Will ObamaCare destroy real estate investors?
Beginning January 1, 2013, a 3.8% Medicare tax will be levied on unearned income on ObamaCare's definition of the wealthy ($200,000+ single filers & $250,000 for joint filers). This tax could apply to the proceeds from the sale of single family homes, townhouses, co-ops, condominiums, and even rental income. For many successful real estate investors, ObamaCare may have a significant effect on their bottom line.
The National Association of Realtors created an excellent Q&A page on how this legislation may affect real estate investors:
Here are a few highlights from that article:
Q: What is “unearned” net investment income?
A: Unearned income is the income that an individual derives from investing his/her capital. It includes capital gains, rents, dividends and interest income. It also comes from some investments in active businesses if the investor is not an active participant in the business. The portion of unearned income that is subject both to income tax and the new Medicare tax is the amount of income derived from these sources, reduced by any expenses associated with earning that income. (Hence the term “net” investment income.)
Q: So the new tax will apply to rents from investment properties that I own?
A: Maybe. Remember that net investment income includes only net rental income. Thus, gross rents would not be subject to the tax. Rather, gross rents would be reduced (as they are under the income tax) by all allowable expenses, including depreciation, cost of repairs, property taxes and interest expense associated with debt service.
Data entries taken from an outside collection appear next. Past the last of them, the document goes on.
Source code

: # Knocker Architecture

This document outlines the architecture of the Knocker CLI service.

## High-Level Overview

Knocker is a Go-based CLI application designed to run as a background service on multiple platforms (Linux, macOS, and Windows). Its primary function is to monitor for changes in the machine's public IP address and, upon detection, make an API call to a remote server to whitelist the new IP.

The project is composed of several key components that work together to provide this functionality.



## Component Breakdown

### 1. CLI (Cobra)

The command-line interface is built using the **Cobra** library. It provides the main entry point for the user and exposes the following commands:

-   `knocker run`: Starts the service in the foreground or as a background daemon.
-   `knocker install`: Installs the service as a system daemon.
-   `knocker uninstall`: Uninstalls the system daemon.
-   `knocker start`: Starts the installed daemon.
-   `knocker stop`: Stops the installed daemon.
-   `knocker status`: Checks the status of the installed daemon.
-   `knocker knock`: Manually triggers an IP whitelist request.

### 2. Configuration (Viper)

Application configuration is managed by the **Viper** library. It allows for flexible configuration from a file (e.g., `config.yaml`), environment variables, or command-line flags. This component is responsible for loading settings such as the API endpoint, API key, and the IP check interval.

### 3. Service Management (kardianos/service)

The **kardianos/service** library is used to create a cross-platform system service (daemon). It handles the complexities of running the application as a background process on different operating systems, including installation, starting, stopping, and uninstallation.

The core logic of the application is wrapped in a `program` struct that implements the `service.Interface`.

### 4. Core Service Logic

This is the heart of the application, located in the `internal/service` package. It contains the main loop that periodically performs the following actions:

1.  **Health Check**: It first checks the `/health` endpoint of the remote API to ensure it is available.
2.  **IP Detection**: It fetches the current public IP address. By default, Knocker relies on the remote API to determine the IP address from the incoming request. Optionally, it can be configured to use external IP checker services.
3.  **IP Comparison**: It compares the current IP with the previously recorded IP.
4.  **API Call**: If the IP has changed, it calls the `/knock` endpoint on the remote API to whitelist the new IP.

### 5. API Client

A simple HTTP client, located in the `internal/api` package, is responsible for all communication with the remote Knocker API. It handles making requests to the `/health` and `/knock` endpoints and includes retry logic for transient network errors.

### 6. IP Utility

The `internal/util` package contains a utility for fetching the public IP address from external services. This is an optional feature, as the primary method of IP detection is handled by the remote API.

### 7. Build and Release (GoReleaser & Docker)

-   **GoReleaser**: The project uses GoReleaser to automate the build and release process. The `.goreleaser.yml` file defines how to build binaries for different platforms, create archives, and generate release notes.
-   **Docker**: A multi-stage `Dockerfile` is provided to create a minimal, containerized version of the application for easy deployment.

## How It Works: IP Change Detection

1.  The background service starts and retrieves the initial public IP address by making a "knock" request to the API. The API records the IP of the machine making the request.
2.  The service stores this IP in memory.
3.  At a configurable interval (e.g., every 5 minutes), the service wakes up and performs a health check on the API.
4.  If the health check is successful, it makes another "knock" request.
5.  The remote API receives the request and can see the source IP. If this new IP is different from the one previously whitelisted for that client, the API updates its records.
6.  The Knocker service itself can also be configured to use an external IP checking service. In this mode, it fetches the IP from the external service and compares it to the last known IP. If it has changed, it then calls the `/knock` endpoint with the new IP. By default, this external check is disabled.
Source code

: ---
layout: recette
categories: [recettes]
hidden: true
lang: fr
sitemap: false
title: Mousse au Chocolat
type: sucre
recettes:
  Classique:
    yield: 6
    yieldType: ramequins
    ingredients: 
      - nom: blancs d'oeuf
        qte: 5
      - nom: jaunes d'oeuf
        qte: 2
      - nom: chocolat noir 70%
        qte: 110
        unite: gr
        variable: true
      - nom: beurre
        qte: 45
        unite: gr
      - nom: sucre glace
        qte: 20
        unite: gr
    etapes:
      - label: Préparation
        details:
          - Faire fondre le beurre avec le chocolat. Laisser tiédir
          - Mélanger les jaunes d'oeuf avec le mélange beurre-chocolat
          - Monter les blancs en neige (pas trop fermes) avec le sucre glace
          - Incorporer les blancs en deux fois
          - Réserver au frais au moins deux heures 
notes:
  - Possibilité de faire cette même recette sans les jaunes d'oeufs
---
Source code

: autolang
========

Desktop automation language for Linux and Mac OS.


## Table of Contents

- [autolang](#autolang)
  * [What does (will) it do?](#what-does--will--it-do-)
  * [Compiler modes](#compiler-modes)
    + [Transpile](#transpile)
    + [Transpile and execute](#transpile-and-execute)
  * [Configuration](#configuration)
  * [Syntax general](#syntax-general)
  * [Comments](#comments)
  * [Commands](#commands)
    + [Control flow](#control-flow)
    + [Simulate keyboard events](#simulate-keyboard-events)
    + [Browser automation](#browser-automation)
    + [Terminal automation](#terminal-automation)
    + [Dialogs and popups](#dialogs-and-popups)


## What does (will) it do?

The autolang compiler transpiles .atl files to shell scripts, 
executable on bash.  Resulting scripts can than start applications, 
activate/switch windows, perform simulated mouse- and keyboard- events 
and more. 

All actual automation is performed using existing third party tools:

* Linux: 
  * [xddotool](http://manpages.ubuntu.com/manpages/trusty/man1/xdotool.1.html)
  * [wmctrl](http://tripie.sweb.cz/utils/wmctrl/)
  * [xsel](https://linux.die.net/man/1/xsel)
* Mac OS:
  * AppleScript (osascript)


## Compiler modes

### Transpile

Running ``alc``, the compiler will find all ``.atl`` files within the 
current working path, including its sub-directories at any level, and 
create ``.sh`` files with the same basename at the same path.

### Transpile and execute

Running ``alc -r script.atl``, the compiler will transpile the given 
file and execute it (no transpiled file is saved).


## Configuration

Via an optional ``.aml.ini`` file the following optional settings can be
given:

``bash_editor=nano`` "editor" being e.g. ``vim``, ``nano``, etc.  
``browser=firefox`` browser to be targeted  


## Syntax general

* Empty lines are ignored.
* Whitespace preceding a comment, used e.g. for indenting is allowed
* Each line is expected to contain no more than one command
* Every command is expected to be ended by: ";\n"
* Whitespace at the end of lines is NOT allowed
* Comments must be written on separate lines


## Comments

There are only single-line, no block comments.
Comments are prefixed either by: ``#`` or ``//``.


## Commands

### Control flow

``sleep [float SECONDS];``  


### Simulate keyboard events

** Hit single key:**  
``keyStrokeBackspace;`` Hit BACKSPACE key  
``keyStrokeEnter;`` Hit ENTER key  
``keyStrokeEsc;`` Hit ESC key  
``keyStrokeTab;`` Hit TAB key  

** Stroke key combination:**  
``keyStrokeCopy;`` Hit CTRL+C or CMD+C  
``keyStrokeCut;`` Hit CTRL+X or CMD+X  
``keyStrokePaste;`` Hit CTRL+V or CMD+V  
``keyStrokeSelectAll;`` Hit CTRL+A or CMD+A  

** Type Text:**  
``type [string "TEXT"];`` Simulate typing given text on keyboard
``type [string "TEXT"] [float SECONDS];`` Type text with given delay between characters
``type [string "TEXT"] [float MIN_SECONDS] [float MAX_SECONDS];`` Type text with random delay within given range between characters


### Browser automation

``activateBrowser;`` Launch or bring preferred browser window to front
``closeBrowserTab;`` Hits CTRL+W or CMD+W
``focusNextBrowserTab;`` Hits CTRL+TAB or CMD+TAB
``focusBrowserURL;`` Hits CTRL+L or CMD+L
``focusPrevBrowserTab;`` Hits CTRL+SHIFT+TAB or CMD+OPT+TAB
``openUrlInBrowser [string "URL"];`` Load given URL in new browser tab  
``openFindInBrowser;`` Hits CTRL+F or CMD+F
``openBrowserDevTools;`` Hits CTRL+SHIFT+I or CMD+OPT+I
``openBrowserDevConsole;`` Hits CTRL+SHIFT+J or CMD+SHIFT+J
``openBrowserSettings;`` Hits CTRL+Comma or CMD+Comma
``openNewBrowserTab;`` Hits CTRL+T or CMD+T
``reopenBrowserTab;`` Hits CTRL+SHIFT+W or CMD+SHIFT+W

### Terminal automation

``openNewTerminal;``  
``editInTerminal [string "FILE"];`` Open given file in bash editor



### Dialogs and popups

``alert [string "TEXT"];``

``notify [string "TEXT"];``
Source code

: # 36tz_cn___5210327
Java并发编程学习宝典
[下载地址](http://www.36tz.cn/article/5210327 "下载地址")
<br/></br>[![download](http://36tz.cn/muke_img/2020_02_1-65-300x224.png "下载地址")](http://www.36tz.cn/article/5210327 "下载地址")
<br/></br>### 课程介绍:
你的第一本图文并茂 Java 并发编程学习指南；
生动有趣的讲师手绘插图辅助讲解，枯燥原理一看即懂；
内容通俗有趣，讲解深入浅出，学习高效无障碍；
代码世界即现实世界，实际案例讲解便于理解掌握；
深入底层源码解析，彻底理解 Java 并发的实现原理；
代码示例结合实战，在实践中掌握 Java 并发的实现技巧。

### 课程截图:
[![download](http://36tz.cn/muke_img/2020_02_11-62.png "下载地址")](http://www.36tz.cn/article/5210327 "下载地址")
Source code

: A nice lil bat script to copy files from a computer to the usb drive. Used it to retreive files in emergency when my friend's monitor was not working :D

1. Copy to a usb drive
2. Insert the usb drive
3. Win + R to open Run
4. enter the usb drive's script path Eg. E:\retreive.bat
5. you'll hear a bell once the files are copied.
AGI includes net income from rent, so if your AGI is above the $200,000/$250,000 thresholds, then the rental income might be subject to the tax. For many investment real estate owners, the net rents will be the same as or similar to the amounts reported on their Schedule E, filed with their Form 1040 Income Tax Return.
Q: Does the tax apply to the yearly appreciation of an asset?
A: No. Capital gains are subject to this new tax only in the year when the asset is sold. The amount of the gain will be measured in the same way that it is for income tax purposes. This rule applies to real estate and all other appreciating capital assets. Net capital gains are taxable only in the year of sale.
So there you have it, that's how ObamaCare may destroy real estate investors.